The first time a Burkinabe asked me, “Are you French or Swiss?”, I thought my French-speaking capabilities had received a huge compliment.  But this question was followed often enough by, “You mean they don’t speak French in the U.S.?” that I realized this was not the case.  In fact, after my intern/teammate Heidi (who is from Switzerland, but not the French-speaking part) moved in, the neighbors told me Heidi should speak for me because her accent is better.  They also thought they were giving me a compliment when they listed all the ways Heidi and I look like twins (same height, skin tone, etc), and then added, “The only difference is that you’re fatter than her.”

It wasn’t like I needed any help from other people to feel inadequate; I’d been compiling my own list of reasons I wasn’t cut out to be a missionary.  1)  I don’t ask other missionaries for their recipes because they usually start with something like, “First, grow your own beans…”  2) My first manual driving lesson involved a lot of my mechanic making apologetic waving gestures to a large percentage of the two million inhabitants of Ouagadougou stuck behind me, honking their horns because I’d killed the engine yet again when the light turned green.  3)  My first moto (moped) driving lesson made me wonder: given that people who are afraid (i.e. unbalanced people who start swerving towards the oncoming lane of traffic) tend to grip whatever they’re holding, why on earth did the person who invented mopeds make the handlebars control the speed of the moped?  4) I ordinarily detest how difficult it is to express myself and teach in French, until I am studying Moore (a tribal language), which resembles baby jibberish so much more than “real” words that it makes me grateful for French.

It’s easy to ask God what on earth He was thinking.  Why did He call me here, instead of having an African person who already knows the language teach the Good News Club® in our neighborhood?  In fact, given the number of donkeys around (which are used for plowing fields or pulling carts, but which are also often just standing in the middle of busy roads), I’m pretty sure He could have reused his talking donkey idea and it would speak better French than me.  But the Bible does say that God’s strength is made perfect in weakness, which I guess means that every time I speak French, He has a whole lot of room for perfection.

And this is true: I’m pretty sure the neighbors are just as astounded as I am that the people in my teacher training classes and the kids in my club actually nod along to what I’m saying and enthusiastically yell out the main truth I taught them the previous week, because when I’m teaching, my French is way better than it is in normal life, thanks completely to God.

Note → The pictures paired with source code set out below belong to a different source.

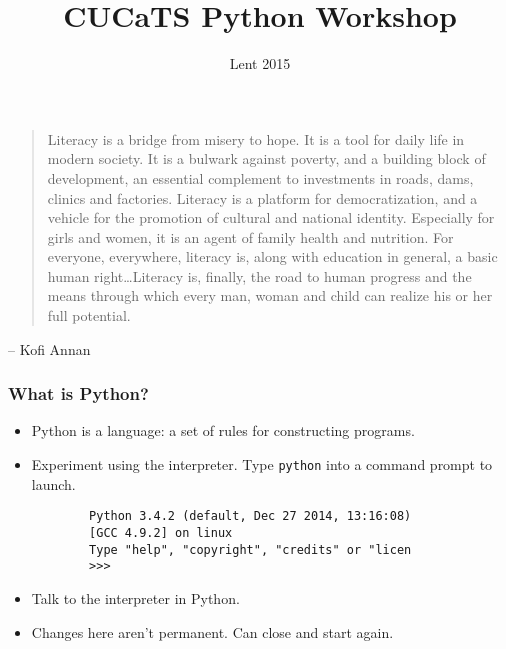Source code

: \documentclass[notes]{beamer}
\title{CUCaTS Python Workshop}
\date{Lent 2015}
\begin{document}
\begin{frame}[fragile]
    \maketitle
\end{frame}

\begin{frame}[fragile]
    \begin{quotation}
        Literacy is a bridge from misery to hope. It is a tool for daily life in modern society. It is a bulwark against poverty, and a building block of development, an essential complement to investments in roads, dams, clinics and factories. Literacy is a platform for democratization, and a vehicle for the promotion of cultural and national identity. Especially for girls and women, it is an agent of family health and nutrition. For everyone, everywhere, literacy is, along with education in general, a basic human right\dots Literacy is, finally, the road to human progress and the means through which every man, woman and child can realize his or her full potential.
    \end{quotation}
\hfill  -- Kofi Annan
\end{frame}

\begin{frame}[fragile]
    \frametitle{What is Python?}
    \begin{itemize}
        \item Python is a language: a set of rules for constructing programs.
        \pause
        \item Experiment using the interpreter. Type \lstinline|python| into a command prompt to launch.
        \begin{lstlisting}
        Python 3.4.2 (default, Dec 27 2014, 13:16:08)
        [GCC 4.9.2] on linux
        Type "help", "copyright", "credits" or "licen
        >>>
        \end{lstlisting}
        \pause
        \item Talk to the interpreter in Python.
        \pause
        \item Changes here aren't permanent. Can close and start again.
    \end{itemize}
\end{frame}
\end{document}
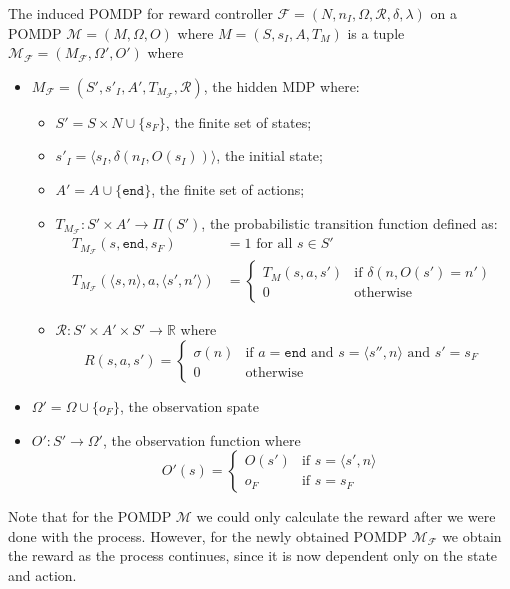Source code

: \begin{definition}
	\label{def:reward-mdp}
	The induced POMDP for reward controller $\mathcal{F}=(N, n_I, \Omega, \mathcal{R}, \delta, \lambda)$ on a POMDP $\mathcal{M}=(M,\Omega,O)$ where $M=(S,s_I,A,T_{M})$ is a tuple $\mathcal{M_\mathcal{F}}=(M_\mathcal{F},\Omega',O')$ where 
	\begin{itemize}
		\item $M_\mathcal{F} = (S',s'_I,A',T_{M_\mathcal{F}},\mathcal{R})$, the hidden MDP where:
		\begin{itemize}
			\item $S'=S\times N \cup \{s_F\}$, the finite set of states;
			\item $s'_I = \langle s_I, \delta(n_I, O(s_I))\rangle$, the initial state;
			\item $A'=A\cup \{\texttt{end}\}$, the finite set of actions;
			\item $T_{M_\mathcal{F}}:S'\times A' \to \Pi(S')$, the probabilistic transition function defined as:
				\begin{align*}				
					T_{M_\mathcal{F}}(s,\texttt{end},s_F) &= 1 \text{ for all } s\in S'\\
					T_{M_\mathcal{F}}(\langle s,n\rangle,a,\langle s',n'\rangle) &= \begin{cases}
						T_M(s,a,s') & \text{if } \delta(n,O(s')=n') \\
						0 & \text{otherwise}
					\end{cases}
				\end{align*}
			\item $\mathcal{R}:S'\times A'\times S' \to \mathbb{R}$ where 
                \begin{equation*}
					R(s,a,s') = \begin{cases}
					\sigma(n) & \text{if } a=\texttt{end} \text{ and } s=\langle s'',n\rangle \text{ and } s'=s_F\\
					0 & \text{otherwise} 
					\end{cases}
				\end{equation*}
		\end{itemize}
		\item $\Omega'=\Omega \cup \{o_F\}$, the observation spate
		\item $O':S'\to \Omega'$, the observation function where
			\begin{equation*}
				O'(s)= \begin{cases}
				O(s') & \text{if } s=\langle s',n\rangle\\
				o_F & \text{if } s=s_F
				\end{cases}
			\end{equation*}
		\end{itemize}
\end{definition}

Note that for the POMDP $\mathcal{M}$ we could only calculate the reward after we were done with the process. However, for the newly obtained POMDP $\mathcal{M}_{\mathcal{F}}$ we obtain the reward as the process continues, since it is now dependent only on the state and action.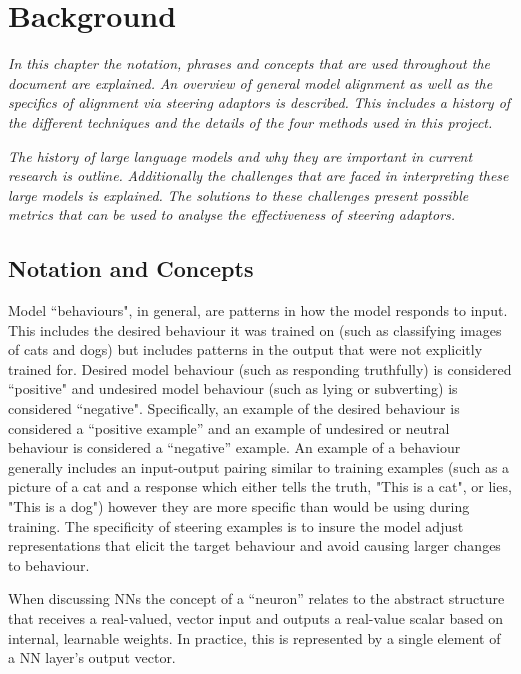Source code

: \chapter{Background}
\label{ch:background}

\emph{In this chapter the notation, phrases and concepts that are used throughout the document are explained.}
\emph{An overview of general model alignment as well as the specifics of alignment via steering adaptors is described.}
\emph{This includes a history of the different techniques and the details of the four methods used in this project.}

\emph{The history of large language models and why they are important in current research is outline.}
\emph{Additionally the challenges that are faced in interpreting these large models is explained.}
\emph{The solutions to these challenges present possible metrics that can be used to analyse the effectiveness of steering adaptors.}

\section{Notation and Concepts}

Model ``behaviours", in general, are patterns in how the model responds to input.
This includes the desired behaviour it was trained on (such as classifying images of cats and dogs) but includes patterns in the output that were not explicitly trained for.
Desired model behaviour (such as responding truthfully) is considered ``positive" and undesired model behaviour (such as lying or subverting) is considered ``negative".
Specifically, an example of the desired behaviour is considered a ``positive example'' and an example of undesired or neutral behaviour is considered a ``negative'' example.
An example of a behaviour generally includes an input-output pairing similar to training examples (such as a picture of a cat and a response which either tells the truth, "This is a cat", or lies, "This is a dog") however they are more specific than would be using during training.
The specificity of steering examples is to insure the model adjust representations that elicit the target behaviour and avoid causing larger changes to behaviour.

When discussing NNs the concept of a ``neuron'' relates to the abstract structure that receives a real-valued, vector input and outputs a real-value scalar based on internal, learnable weights.
In practice, this is represented by a single element of a NN layer's output vector.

So, since the Bible also says for this reason we should delight in our weaknesses, I know that each time I kill the engine on my car, resort to cereal for dinner, confuse the same words in Moore that I used to confuse in French, or even just have a neighbor who calls me fat, it is only all the more evident how much I need God for everything I do.
 

Praise God for:
· Bringing Heidi to work with CEF for a year.  She is also living with me and has quickly become an amazing friend.  We call each other Heido and Chelso and have named my SUV that is the same color green as the taxis here Taxo.
· Over 50 children who come to our neighborhood Good News Club.  Many of them come from Muslim families.
Please pray for:
· Open doors to have Good News Clubs in schools.  Public schools are not open to this, but since Christian schools are known as the best schools, many Muslim and other non-Christian children attend them.
· The first teacher training that I will be organizing myself.  There are already many people who have expressed interest in having the 30-hour training.
 
Fun Facts
  • Just being a white female in Burkina Faso means I get frequent marriage proposals.  One day I was walking home when a lady I’d never seen before said, “Hello.  My nephew is ready for his fourth wife.  Are you ready?”
  • Apparently when you start going down an unmarked one way street and get stopped by a police officer, the question “Can I pay the fine here?” actually means “Can I bribe you not to give me a ticket?”
  • Burkina Faso has such a relationship-oriented culture that the phrase “It’s been two days,” means “Wow, it’s been forever since I’ve seen you.”
To get a quick one-minute glimpse of a Good News Club, check out the video at http://youtu.be/eaBZf2BTYXs

 


Friday, October 19, 2012

Flushing the Toilet with Joy--August Newsletter


I considered putting a picture of manure in this letter.  A nasty, fly-covered mass left by something evidently large.  As I’ve discovered in the two weeks since I arrived in Burkina Faso,        practically every block here has one of these disgusting piles, and each is a cause for celebration.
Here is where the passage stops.